Elvin and Caroline hadn’t been in the house long when the break-in happened; I was mortified that this was their intro to living at PennHenge. They were grossed out by the intrusion, and they were annoyed that they’d lost things. I was afraid they’d move out, but they seemed to take it in stride. They continued to settle in, putting up leopard print curtains and arranging their old furniture and one million VHS tapes, DVDs, CDs, and records. They tacked up rock show and movie posters. The cats continued to familiarize themselves with the apartment; the humans sank into the couch and began the continuous movie marathon that defined their home life. If they were home, there was a movie on—the weirder the better. They were sweet people who liked dark shit. And not just in their choice of filmed or recorded entertainment; they both had a potent somber side that ruled them as much as their funny irreverence. These two seemed united by dark shit, as if their gloom was their central connection. Not to say they weren’t also a good time. We had boozy all-night backyard fires that often ended in some innocent object—a chair, usually—getting tossed into the blaze, or in Caroline baying at the fire on hands and knees, the strands of her long hair whipping just out of the flames’ reach.

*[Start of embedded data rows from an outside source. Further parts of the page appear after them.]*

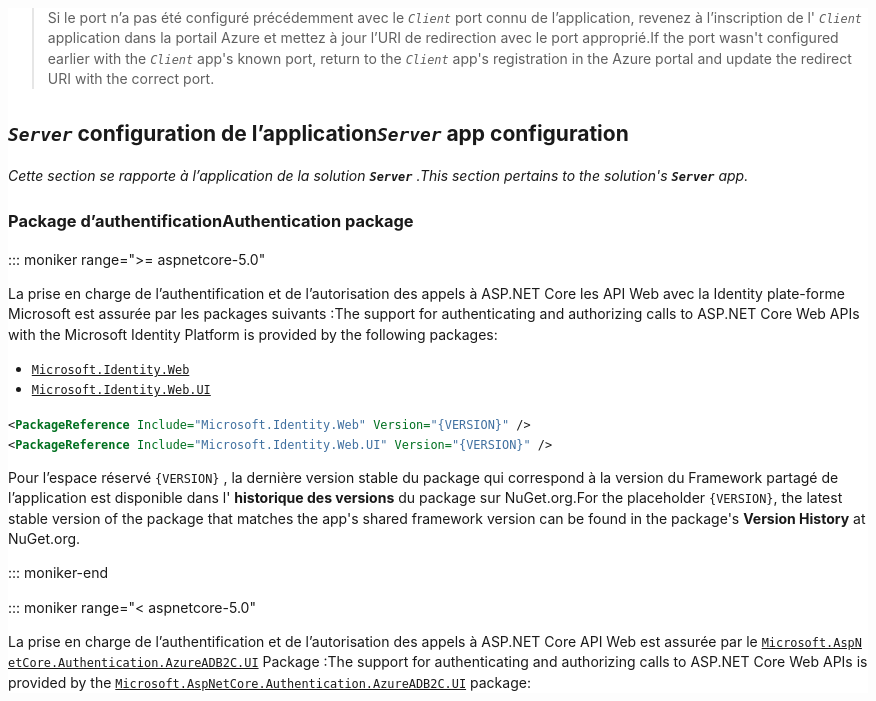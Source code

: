 > <span data-ttu-id="c7a68-205">Si le port n’a pas été configuré précédemment avec le *`Client`* port connu de l’application, revenez à l’inscription de l' *`Client`* application dans la portail Azure et mettez à jour l’URI de redirection avec le port approprié.</span><span class="sxs-lookup"><span data-stu-id="c7a68-205">If the port wasn't configured earlier with the *`Client`* app's known port, return to the *`Client`* app's registration in the Azure portal and update the redirect URI with the correct port.</span></span>

## <a name="server-app-configuration"></a><span data-ttu-id="c7a68-206">*`Server`* configuration de l’application</span><span class="sxs-lookup"><span data-stu-id="c7a68-206">*`Server`* app configuration</span></span>

<span data-ttu-id="c7a68-207">*Cette section se rapporte à l’application de la solution **`Server`** .*</span><span class="sxs-lookup"><span data-stu-id="c7a68-207">*This section pertains to the solution's **`Server`** app.*</span></span>

### <a name="authentication-package"></a><span data-ttu-id="c7a68-208">Package d’authentification</span><span class="sxs-lookup"><span data-stu-id="c7a68-208">Authentication package</span></span>

::: moniker range=">= aspnetcore-5.0"

<span data-ttu-id="c7a68-209">La prise en charge de l’authentification et de l’autorisation des appels à ASP.NET Core les API Web avec la Identity plate-forme Microsoft est assurée par les packages suivants :</span><span class="sxs-lookup"><span data-stu-id="c7a68-209">The support for authenticating and authorizing calls to ASP.NET Core Web APIs with the Microsoft Identity Platform is provided by the following packages:</span></span>

* [`Microsoft.Identity.Web`](https://www.nuget.org/packages/Microsoft.Identity.Web)
* [`Microsoft.Identity.Web.UI`](https://www.nuget.org/packages/Microsoft.Identity.Web.UI)

```xml
<PackageReference Include="Microsoft.Identity.Web" Version="{VERSION}" />
<PackageReference Include="Microsoft.Identity.Web.UI" Version="{VERSION}" />
```

<span data-ttu-id="c7a68-210">Pour l’espace réservé `{VERSION}` , la dernière version stable du package qui correspond à la version du Framework partagé de l’application est disponible dans l' **historique des versions** du package sur NuGet.org.</span><span class="sxs-lookup"><span data-stu-id="c7a68-210">For the placeholder `{VERSION}`, the latest stable version of the package that matches the app's shared framework version can be found in the package's **Version History** at NuGet.org.</span></span>

::: moniker-end

::: moniker range="< aspnetcore-5.0"

<span data-ttu-id="c7a68-211">La prise en charge de l’authentification et de l’autorisation des appels à ASP.NET Core API Web est assurée par le [`Microsoft.AspNetCore.Authentication.AzureADB2C.UI`](https://www.nuget.org/packages/Microsoft.AspNetCore.Authentication.AzureADB2C.UI) Package :</span><span class="sxs-lookup"><span data-stu-id="c7a68-211">The support for authenticating and authorizing calls to ASP.NET Core Web APIs is provided by the [`Microsoft.AspNetCore.Authentication.AzureADB2C.UI`](https://www.nuget.org/packages/Microsoft.AspNetCore.Authentication.AzureADB2C.UI) package:</span></span>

On the plus side, the break-in provided a springboard for me to meet my neighbors on one side, an elderly Italian couple named Angelo and Fiorella. They’d emigrated from Italy to the United States in the sixties, and had lived on Penn Street ever since. I had stealthily admired Angelo’s stunning head of thick, lustrous white hair from our third-floor window, which overlooked the concrete and dirt lot where they were often at work on one project or another. I knew they’d been observing us too, this band of strange folks who’d been making noise in (but also slowly beautifying) the house next door. Since they spoke rapid-fire Italian together, and seemingly no English, I figured we’d not get to be friends. But one afternoon I went outside, and through a broken slat in the fence, Angelo introduced himself and his wife. I had trouble understanding his accent; he either said he’d heard the break-in in progress, or he’d heard about it from someone. Either way, he was none too happy about it or “these bad people” who’d steal anything they could put their hands on. He was happy to see we were in the house, though, as it had been empty for a long time, the old windows left wide open and the rain coming right in. (I knew then why some of the windowsills were cracked and falling apart.)